A: I tried to use the whole scale from white to black. There are grey shades. For the dream scenes I would only have the outlines. I would have very strong, plain black areas for the clothes. I tried to make use of black and white full scale.
G: I wondered if you had imagined the black space and the white space first, and then drawn the other objects in.
A: Yes. The outlines were always first. And then I decided where to put the black and the grey also.
G: What attracted you to the story?
A: It took me a year to develop the story and do the research and tell Astrid about everything. Then another year to write the story and storyboard. And then a third year to finish it.
In the beginning, there were Astrid’s photos that I saw. And then I was just interested in the youth culture in Hamburg at that time. The art student scene was inspired by French culture and existentialists. I didn’t know about that, that the French had such an influence on young Germans. Astrid’s generation, they were the post-war generation, they were the first young adults who had to build their own culture again in the bomb sites in Germany. They avoided to be German, they weren’t interested in German culture, that’s why they were looking towards France. The British people came with North American culture. There were a lot of influences coming in to Germany.
Astrid always said that she really felt guilty. She grew up during the war and it must have been really difficult to be German back then.

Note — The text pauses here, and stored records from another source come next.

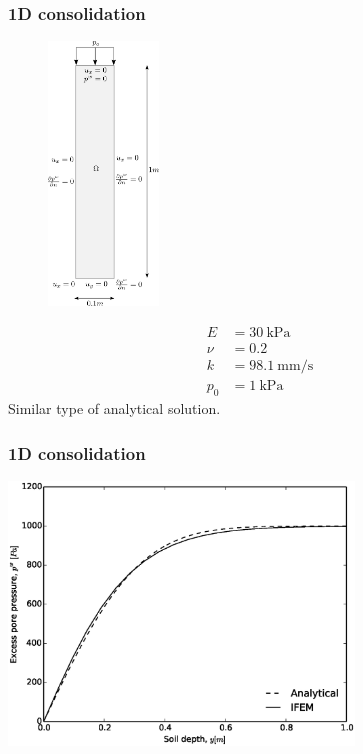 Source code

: \documentclass{beamer}
\begin{document}
\begin{frame}
  \frametitle{1D consolidation}

  \vspace{-3.5cm}
  \begin{figure}
  \begin{center}
    \includegraphics[height=7cm]{figs/Benchmark2}
  \end{center}
  \end{figure}
  \begin{align*}
    E &= \SI{30}{\kilo\pascal} \\
    \nu &= 0.2 \\
    k &= \SI{98.1}{\milli\meter\per\second} \\
    p_0 &= \SI{1}{\kilo\pascal}
  \end{align*}
  \hspace{6cm}Similar type of analytical solution.
\end{frame}

\begin{frame}
  \frametitle{1D consolidation}

  \begin{center}
    \includegraphics[height=7cm]{figs/OGS1D_Anasol_v_IFEM}
  \end{center}
\end{frame}
\end{document}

Still, you know, people [now] link Germany to Nazis, but in 1960 it had just been 15 years, cities were still not, you could still see the war was still present, everything was destroyed and Astrid always was complaining about the older generation, these were the Nazi generation, they were still there and so there was a real urge to fight against their parents and the German culture. Everything that they grew up with, they just avoided everything.
G: That explains the scene a bit to me. I’d never understood why The Beatles and all these other bands were there at the time playing non-German music.
A: That was the right time to do that. Nobody wanted to hear German songs, especially the young people, they were interested in everything else.
G: Was she very easy to approach about the story?
A: Yeah, after a while. I told her I wanted to do the story told from her point-of-view and that I didn’t want to focus on The Beatles. We spoke about her background and what it was like being a young German at that time.
G: How much fictionalizing did you do? I’m thinking about a lot of conversations in the book.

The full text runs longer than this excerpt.